Look through the material below and report every line that includes "text".
___
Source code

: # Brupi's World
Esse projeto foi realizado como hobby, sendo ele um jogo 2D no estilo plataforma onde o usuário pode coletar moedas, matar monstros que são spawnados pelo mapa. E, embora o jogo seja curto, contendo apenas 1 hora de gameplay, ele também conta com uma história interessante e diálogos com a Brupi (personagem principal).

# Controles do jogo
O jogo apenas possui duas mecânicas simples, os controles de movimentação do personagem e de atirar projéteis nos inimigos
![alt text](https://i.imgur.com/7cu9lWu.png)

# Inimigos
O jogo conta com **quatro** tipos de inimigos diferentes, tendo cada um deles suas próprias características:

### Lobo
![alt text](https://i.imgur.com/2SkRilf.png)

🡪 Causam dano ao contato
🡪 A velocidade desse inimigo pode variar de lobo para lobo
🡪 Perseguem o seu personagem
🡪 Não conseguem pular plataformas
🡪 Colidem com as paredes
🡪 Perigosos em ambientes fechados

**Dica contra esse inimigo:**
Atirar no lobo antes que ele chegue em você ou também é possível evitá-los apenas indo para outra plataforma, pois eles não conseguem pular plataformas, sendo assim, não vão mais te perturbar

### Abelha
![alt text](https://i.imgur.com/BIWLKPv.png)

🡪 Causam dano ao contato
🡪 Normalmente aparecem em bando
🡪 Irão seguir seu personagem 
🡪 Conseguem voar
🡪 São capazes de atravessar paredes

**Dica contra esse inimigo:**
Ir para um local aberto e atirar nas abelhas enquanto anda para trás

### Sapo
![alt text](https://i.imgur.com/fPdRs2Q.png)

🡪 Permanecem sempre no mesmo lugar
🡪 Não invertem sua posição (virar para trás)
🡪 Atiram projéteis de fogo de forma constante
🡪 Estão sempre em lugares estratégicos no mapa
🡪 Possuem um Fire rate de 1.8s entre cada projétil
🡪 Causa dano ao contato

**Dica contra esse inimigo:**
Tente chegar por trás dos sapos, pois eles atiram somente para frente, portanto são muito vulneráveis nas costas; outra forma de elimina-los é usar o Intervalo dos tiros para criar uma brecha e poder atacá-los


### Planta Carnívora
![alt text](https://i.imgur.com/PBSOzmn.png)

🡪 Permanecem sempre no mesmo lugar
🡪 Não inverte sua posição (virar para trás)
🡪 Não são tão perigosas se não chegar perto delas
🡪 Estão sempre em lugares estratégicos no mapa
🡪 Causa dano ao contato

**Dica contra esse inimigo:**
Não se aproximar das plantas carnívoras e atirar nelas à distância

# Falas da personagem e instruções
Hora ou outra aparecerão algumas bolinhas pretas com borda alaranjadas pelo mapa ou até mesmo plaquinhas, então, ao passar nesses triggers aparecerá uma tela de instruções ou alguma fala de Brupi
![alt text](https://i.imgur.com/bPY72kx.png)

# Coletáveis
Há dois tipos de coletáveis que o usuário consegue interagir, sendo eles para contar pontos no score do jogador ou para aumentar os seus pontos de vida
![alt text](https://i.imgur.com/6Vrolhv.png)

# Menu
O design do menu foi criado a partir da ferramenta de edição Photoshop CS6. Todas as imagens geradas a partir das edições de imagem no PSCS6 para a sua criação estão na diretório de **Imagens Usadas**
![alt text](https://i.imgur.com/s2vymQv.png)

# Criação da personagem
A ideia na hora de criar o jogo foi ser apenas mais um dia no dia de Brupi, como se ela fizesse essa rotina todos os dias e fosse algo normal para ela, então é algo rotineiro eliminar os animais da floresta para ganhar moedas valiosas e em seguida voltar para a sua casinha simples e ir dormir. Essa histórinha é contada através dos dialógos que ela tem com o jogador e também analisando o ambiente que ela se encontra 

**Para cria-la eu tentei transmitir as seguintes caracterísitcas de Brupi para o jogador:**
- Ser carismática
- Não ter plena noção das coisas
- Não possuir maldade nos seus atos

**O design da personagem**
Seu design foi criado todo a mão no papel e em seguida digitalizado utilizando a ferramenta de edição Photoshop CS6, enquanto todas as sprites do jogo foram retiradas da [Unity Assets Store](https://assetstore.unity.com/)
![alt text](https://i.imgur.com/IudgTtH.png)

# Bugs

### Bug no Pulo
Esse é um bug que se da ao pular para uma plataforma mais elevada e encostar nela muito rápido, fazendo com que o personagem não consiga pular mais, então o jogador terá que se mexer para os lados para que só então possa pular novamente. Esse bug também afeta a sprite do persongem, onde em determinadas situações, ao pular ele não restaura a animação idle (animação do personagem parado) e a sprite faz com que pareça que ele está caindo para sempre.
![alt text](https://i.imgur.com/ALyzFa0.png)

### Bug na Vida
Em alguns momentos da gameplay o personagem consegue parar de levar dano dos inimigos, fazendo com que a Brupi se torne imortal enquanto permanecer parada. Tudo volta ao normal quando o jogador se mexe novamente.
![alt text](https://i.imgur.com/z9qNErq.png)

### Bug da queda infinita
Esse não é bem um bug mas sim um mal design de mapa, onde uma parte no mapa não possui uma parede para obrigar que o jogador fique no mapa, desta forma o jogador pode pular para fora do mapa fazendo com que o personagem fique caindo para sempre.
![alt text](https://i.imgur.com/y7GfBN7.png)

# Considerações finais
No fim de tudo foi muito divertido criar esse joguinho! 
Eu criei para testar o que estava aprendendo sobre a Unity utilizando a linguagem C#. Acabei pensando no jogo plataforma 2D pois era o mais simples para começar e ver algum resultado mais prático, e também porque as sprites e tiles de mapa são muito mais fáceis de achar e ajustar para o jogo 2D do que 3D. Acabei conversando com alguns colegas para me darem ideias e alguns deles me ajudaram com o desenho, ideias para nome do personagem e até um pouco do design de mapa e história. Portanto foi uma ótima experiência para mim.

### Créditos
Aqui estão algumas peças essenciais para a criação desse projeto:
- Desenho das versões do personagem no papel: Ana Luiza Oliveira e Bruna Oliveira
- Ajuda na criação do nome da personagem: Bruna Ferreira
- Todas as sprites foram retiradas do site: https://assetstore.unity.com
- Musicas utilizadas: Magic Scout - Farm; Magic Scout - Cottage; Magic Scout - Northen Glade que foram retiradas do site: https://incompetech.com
___
**Answer space:**
![alt text](https://i.imgur.com/7cu9lWu.png)
![alt text](https://i.imgur.com/2SkRilf.png)
![alt text](https://i.imgur.com/BIWLKPv.png)
![alt text](https://i.imgur.com/fPdRs2Q.png)
![alt text](https://i.imgur.com/PBSOzmn.png)
![alt text](https://i.imgur.com/bPY72kx.png)
![alt text](https://i.imgur.com/6Vrolhv.png)
![alt text](https://i.imgur.com/s2vymQv.png)
![alt text](https://i.imgur.com/IudgTtH.png)
![alt text](https://i.imgur.com/ALyzFa0.png)
![alt text](https://i.imgur.com/z9qNErq.png)
![alt text](https://i.imgur.com/y7GfBN7.png)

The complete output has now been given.